En Allemagne pour un même projet, l’autorité mandante organise quatre jurys afin d’augmenter la représentativité des citoyens. De fait, si la légitimité de la production du jury citoyens se pose, il est difficile pour le commanditaire de l’exploiter autrement qu’à titre d’avis éclairé parmi d’autres.

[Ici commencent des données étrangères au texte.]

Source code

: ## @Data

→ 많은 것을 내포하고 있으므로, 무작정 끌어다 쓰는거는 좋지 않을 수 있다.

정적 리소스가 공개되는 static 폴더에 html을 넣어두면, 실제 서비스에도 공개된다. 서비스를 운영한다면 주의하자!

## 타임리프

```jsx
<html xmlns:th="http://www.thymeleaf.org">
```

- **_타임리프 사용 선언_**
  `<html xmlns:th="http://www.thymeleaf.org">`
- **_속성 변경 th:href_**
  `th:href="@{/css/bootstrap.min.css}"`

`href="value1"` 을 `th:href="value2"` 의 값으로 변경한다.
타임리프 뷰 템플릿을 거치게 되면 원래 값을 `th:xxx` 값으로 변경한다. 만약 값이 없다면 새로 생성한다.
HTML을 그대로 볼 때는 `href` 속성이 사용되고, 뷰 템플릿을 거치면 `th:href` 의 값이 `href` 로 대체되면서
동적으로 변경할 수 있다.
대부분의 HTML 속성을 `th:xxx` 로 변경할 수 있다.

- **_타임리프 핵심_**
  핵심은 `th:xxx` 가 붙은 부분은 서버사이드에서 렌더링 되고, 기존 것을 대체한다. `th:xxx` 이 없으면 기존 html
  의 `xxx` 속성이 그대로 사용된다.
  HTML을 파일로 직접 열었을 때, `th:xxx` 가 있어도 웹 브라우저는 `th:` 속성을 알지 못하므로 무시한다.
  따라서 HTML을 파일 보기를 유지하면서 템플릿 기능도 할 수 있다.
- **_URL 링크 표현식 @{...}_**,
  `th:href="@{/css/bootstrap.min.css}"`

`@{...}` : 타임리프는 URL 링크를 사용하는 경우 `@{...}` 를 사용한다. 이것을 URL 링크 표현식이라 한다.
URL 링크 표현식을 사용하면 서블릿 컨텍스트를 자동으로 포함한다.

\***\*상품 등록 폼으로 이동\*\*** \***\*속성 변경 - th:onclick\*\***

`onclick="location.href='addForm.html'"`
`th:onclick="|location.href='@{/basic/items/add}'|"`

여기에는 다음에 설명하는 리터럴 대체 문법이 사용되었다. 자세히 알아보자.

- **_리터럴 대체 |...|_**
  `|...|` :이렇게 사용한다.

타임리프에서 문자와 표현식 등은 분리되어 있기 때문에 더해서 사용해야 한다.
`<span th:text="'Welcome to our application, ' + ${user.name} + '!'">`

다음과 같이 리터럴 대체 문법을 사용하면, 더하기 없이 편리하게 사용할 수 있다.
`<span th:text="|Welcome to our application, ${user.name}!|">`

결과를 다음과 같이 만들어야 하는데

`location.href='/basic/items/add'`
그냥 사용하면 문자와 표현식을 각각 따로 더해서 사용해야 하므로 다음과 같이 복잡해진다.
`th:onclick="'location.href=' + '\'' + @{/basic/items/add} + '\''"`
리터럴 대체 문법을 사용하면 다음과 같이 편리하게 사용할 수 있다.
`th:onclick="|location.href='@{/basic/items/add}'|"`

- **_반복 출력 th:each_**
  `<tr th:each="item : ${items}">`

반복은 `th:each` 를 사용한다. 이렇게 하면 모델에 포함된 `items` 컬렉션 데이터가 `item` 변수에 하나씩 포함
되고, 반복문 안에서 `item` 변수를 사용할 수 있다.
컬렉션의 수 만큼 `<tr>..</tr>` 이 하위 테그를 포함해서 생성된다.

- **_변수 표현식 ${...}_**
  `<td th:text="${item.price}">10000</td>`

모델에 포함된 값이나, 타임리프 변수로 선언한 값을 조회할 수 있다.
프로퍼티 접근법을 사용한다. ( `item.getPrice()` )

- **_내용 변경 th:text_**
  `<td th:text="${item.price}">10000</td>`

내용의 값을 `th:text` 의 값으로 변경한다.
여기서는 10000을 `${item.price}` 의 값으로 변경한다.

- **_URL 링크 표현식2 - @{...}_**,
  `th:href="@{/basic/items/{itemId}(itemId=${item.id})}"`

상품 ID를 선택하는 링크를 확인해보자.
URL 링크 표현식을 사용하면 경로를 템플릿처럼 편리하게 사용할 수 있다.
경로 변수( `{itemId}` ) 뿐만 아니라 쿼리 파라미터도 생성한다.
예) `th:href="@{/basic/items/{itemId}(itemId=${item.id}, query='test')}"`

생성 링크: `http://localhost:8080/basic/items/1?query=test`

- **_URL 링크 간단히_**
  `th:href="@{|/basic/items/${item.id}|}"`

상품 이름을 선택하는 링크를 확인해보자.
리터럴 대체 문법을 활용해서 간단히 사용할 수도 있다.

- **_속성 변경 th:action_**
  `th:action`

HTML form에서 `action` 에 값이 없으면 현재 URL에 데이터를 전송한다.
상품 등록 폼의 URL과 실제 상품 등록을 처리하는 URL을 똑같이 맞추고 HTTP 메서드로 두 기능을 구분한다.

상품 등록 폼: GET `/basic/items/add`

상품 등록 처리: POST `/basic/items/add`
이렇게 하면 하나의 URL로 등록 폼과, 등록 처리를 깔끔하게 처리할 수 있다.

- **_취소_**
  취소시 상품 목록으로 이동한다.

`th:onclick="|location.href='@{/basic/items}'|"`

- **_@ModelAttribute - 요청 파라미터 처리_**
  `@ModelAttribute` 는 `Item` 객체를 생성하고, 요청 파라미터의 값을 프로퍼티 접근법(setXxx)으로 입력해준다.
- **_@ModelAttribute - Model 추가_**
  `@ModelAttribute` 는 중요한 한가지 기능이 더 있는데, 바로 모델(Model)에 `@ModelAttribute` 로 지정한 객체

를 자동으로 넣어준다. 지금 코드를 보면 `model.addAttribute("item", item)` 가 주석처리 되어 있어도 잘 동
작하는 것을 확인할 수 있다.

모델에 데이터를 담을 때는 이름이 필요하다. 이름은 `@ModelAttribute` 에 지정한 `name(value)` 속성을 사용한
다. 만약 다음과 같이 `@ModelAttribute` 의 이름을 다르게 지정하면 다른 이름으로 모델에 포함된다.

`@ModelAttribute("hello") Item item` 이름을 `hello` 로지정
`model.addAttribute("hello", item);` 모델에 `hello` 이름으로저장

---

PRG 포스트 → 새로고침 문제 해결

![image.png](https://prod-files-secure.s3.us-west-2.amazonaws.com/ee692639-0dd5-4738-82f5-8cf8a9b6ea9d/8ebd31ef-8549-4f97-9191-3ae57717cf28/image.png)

La polémique est vite retombée, de par la nature consensuelle des sujets traités par les jurys citoyens grenoblois
Audacieuse, la ville de Grenoble s’est néanmoins engagée à traduire les préconisations de ses « ateliers de projet » en une délibération votée en conseil municipal. Si la ville est loin d’avoir conservé tous les desideratum des citoyens, il lui a été reproché par l’opposition de droite de conférer beaucoup de pouvoir à une poignée de gens. La polémique est vite retombée, de par la nature relativement consensuelle des sujets traités par les jurys citoyens grenoblois : cohabitation des piétons-cycles, revitalisation des commerces, lutte contre l’isolement des personnes âgées.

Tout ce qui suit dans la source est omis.